If numbers are anything to go by, companies appear to be still struggling despite various incentives to raise productivity. The SNEF said it expects productivity levels — which dipped by 2.4 per cent in the first nine months of last year — to have contracted in 2012.

The federation wants to see industry-wide initiatives to streamline operational processes across the board and to help companies reap economies of scale.

To spur such efforts, the SNEF and the SBF are planning an industry-wide event for companies to share best practices. Mr Ho said: “We will be organising a National Productivity Convention together with various industry associations as well as with the Government.”


More needs to be done to encourage businesses to tap help schemes such as the Productivity and Innovation Credit Scheme, interviewees felt.

Mr Ho said: “Our wish-list would be: Greater effort in terms of engagement, productivity improvement; greater resources put into productivity measures; simplification of schemes; broadening the schemes so that more companies can make use of them; more injection of resources to grow companies, whether it is on the technology and innovation side, or whether it is to link companies for growth outside Asia.”

SCCCI President Teo Siong Seng said: “Top on the list this year is how to improve productivity.

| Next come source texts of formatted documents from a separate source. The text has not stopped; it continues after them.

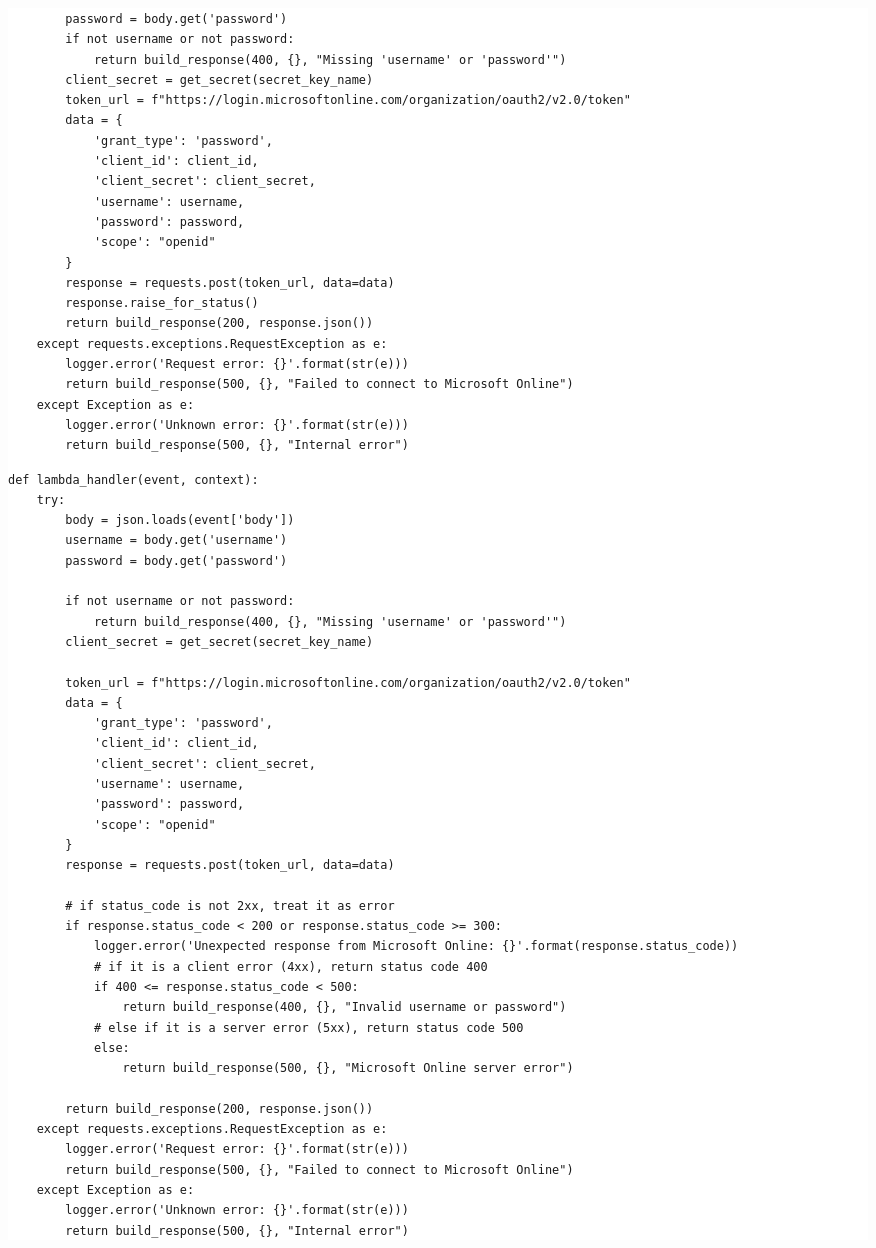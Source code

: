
 ```
        password = body.get('password')
        if not username or not password:
            return build_response(400, {}, "Missing 'username' or 'password'")
        client_secret = get_secret(secret_key_name)
        token_url = f"https://login.microsoftonline.com/organization/oauth2/v2.0/token"
        data = {
            'grant_type': 'password',
            'client_id': client_id,
            'client_secret': client_secret,
            'username': username,
            'password': password,
            'scope': "openid"
        }
        response = requests.post(token_url, data=data)
        response.raise_for_status()
        return build_response(200, response.json())
    except requests.exceptions.RequestException as e:
        logger.error('Request error: {}'.format(str(e)))
        return build_response(500, {}, "Failed to connect to Microsoft Online")
    except Exception as e:
        logger.error('Unknown error: {}'.format(str(e)))
        return build_response(500, {}, "Internal error")
```
```
def lambda_handler(event, context):
    try:
        body = json.loads(event['body'])
        username = body.get('username')
        password = body.get('password')

        if not username or not password:
            return build_response(400, {}, "Missing 'username' or 'password'")
        client_secret = get_secret(secret_key_name)
        
        token_url = f"https://login.microsoftonline.com/organization/oauth2/v2.0/token"
        data = {
            'grant_type': 'password',
            'client_id': client_id,
            'client_secret': client_secret,
            'username': username,
            'password': password,
            'scope': "openid"
        }
        response = requests.post(token_url, data=data)
        
        # if status_code is not 2xx, treat it as error
        if response.status_code < 200 or response.status_code >= 300:
            logger.error('Unexpected response from Microsoft Online: {}'.format(response.status_code))
            # if it is a client error (4xx), return status code 400
            if 400 <= response.status_code < 500:
                return build_response(400, {}, "Invalid username or password")
            # else if it is a server error (5xx), return status code 500
            else:
                return build_response(500, {}, "Microsoft Online server error")
                
        return build_response(200, response.json())
    except requests.exceptions.RequestException as e:
        logger.error('Request error: {}'.format(str(e)))
        return build_response(500, {}, "Failed to connect to Microsoft Online")
    except Exception as e:
        logger.error('Unknown error: {}'.format(str(e)))
        return build_response(500, {}, "Internal error")
```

People are aware of the tightening of manpower, we go along with it, but we ask for some flexibility. At the same time, we will ask our members to seek ways to improve productivity to overcome the manpower problem.”

As a result of declining productivity, the SNEF said labour costs went up by 4.6 per cent in the first nine months of last year.

It hopes the Government can help by recognising the skills and experience attained by foreign workers in Singapore. Lower the levy imposed to decrease the churn among such workers, the federation asked.

In January, Mr Tharman hinted that Budget 2013 would include measures to help businesses restructure and improve productivity.


The SNEF said that as employers come to accept the Government’s tightening of the foreign-worker inflow, they hope for help to tap two alternative sources of manpower — women and older workers.

Last year, there were some 58,000 inactive women in the 30-39 age bracket and their numbers continue to increase, said the SNEF.

As for older workers, the federation added that the re-employment law, which has been in effect for a year, has seen good results, with the employment rate for workers aged 55 to 64 hitting a high of 64 per cent last year.

Businesses are also concerned with operating costs such as transportation, especially given sharp hikes in COE prices. “Our wish is that the Government look at ways to reduce costs in terms of COEs, ERPs, especially (for) commercial goods vehicles,” said Mr Teo.